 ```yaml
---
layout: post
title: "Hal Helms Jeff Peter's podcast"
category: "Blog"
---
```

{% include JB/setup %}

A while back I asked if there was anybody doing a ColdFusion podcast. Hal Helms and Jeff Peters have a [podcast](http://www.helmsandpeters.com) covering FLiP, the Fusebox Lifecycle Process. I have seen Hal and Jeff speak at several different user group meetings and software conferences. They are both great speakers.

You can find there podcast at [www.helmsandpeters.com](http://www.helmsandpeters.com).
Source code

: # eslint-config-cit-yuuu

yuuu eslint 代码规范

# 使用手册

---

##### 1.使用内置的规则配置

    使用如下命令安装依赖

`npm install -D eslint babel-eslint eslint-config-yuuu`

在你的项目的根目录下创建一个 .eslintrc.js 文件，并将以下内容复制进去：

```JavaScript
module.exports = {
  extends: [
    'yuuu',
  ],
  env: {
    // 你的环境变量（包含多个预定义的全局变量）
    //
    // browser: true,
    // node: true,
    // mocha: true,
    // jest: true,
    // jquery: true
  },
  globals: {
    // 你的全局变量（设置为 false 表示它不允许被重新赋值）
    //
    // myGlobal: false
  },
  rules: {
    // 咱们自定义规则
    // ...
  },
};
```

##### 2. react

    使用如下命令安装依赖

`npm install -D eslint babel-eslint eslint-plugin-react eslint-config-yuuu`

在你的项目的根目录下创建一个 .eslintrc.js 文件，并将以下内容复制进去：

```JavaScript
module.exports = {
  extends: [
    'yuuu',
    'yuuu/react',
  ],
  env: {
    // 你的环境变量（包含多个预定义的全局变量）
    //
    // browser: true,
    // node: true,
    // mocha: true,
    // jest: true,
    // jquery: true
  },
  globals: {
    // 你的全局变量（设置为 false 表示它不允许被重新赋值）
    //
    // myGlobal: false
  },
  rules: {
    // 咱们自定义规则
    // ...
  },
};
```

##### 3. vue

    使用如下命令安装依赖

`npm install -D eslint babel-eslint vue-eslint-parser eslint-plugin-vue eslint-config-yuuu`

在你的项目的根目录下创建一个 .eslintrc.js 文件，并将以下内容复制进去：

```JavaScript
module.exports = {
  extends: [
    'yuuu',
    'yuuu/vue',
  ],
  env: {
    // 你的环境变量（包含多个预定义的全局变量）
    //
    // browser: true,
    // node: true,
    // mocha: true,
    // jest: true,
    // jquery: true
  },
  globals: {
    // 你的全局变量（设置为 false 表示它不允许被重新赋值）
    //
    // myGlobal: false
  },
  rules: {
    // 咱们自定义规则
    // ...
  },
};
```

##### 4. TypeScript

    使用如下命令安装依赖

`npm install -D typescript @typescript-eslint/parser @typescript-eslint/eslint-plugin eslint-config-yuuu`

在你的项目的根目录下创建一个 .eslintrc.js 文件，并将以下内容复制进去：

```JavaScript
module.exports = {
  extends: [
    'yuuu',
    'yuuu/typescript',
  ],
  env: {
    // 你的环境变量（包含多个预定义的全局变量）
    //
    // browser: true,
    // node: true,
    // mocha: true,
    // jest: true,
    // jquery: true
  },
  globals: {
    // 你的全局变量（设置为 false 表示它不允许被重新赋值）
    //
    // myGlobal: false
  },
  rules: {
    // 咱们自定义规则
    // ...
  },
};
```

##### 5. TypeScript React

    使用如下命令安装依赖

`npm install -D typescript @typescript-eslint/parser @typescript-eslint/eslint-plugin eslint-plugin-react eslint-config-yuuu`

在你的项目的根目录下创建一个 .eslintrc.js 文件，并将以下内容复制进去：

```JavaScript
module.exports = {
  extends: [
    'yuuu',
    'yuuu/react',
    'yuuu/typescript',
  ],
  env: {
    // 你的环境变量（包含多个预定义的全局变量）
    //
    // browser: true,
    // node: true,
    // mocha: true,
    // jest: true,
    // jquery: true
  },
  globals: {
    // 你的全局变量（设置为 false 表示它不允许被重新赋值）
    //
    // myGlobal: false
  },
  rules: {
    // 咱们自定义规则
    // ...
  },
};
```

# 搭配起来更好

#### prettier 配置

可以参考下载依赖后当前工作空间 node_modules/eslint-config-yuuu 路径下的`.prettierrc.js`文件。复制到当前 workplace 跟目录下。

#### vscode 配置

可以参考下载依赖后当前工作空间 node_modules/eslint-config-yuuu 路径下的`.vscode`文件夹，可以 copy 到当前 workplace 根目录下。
■ ■ ■ ■ ■ ■ ■
Write down again the exact lines running from the beginning of the data to the line containing "A while back", with both ends included.

 ```yaml
---
layout: post
title: "Hal Helms Jeff Peter's podcast"
category: "Blog"
---
```

{% include JB/setup %}

A while back I asked if there was anybody doing a ColdFusion podcast. Hal Helms and Jeff Peters have a [podcast](http://www.helmsandpeters.com) covering FLiP, the Fusebox Lifecycle Process. I have seen Hal and Jeff speak at several different user group meetings and software conferences. They are both great speakers.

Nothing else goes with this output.